Solo in Abruzzo, secondo i numeri diffusi dall’Osservatorio nazionale amianto sarebbero 600 i siti industriali e 5000 gli edifici pubblici (tra cui scuole) contenenti amianto. In occasione della prima Giornata mondiale delle vittime dell’amianto – il 28 aprile 2015 – Legambiente rese noti i risultati di una propria indagine. Secondo l’associazione erano presenti 641 siti industriali, 4.369 edifici pubblici, 5.544 edifici privati e, complessivamente, 222.817 siti con amianto censiti. I casi di mesotelioma riscontrati nella regione tra il 1993 e il 2008 sono stati 58. I primissimi dati sull’utilizzo dell’amianto negli edifici abruzzesi sono, però, molto più datati. La prima inchiesta risale addirittura agli inizi degli anni Novanta: un dossier redatto da Pietro Leo, dirigente della Fillea Cgil, scomparso il 17 giugno 2003.
Ma non esiste ancora un’anagrafe regionale dei siti e una raccolta organica dei dati sugli operai malati o deceduti. Alcuni dati possono essere tratti dalla mappatura nazionale dei siti d’amianto effettuata dal ministero dell’Ambiente nel 2014. Secondo i dati raccolti dal ministero, su 10 regioni, il 50 per cento della concentrazione nazionale sarebbe presente nelle Marche, in Abruzzo e “un po’ tutto il versante adriatico”. Sul sito dello stesso dicastero, nella sezione “Piano nazionale amianto: stato di attuazione e prospettive future”, troviamo il censimento di 2270 siti.
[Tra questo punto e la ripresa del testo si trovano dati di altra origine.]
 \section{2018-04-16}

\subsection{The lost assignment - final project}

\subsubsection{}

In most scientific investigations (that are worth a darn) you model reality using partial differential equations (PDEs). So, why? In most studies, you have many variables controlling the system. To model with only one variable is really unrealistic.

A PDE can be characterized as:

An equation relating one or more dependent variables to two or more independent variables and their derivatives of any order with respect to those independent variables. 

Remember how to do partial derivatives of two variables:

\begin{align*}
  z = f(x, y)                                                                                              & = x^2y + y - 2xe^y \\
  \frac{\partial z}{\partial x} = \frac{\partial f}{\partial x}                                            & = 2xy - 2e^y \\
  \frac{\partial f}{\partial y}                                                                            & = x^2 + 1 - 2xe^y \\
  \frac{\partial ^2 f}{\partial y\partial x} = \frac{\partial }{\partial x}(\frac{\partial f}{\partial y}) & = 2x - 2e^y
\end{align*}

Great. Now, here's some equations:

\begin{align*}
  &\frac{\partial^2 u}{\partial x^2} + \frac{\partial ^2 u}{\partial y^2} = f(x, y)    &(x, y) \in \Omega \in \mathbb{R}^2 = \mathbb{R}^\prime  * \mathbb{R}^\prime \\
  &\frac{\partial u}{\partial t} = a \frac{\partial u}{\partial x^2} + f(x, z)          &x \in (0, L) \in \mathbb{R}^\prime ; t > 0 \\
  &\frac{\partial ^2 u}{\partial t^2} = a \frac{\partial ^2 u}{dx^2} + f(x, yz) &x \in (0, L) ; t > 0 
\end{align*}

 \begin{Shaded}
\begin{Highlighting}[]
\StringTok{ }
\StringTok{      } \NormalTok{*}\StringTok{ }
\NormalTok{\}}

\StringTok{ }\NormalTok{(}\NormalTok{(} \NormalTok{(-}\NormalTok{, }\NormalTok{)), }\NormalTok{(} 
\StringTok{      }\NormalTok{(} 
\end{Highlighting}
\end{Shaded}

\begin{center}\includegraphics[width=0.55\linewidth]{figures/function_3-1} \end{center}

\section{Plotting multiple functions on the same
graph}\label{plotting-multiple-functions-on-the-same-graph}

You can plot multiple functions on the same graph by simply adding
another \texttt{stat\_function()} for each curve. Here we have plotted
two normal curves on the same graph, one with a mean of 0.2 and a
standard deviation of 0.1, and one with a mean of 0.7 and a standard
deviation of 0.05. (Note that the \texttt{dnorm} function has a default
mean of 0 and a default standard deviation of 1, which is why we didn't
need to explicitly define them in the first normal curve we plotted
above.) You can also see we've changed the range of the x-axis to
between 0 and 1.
Scorrendolo è possibile leggere una lunghissima serie di “sito non bonificato”, intervallato 33 volte da “sito in corso di bonifica” o “sito parzialmente bonificato”. Sono dati, riporta il ministero, forniti dalle Regioni stesse e datati 2015.
Nella stessa sezione troviamo anche una cartina della Penisola, con lo stato dell’aggiornamento all’anno successivo. L’Abruzzo è colorato di arancione, il colore delle “regioni che non hanno inviato alcun aggiornamento relativo al 2016”.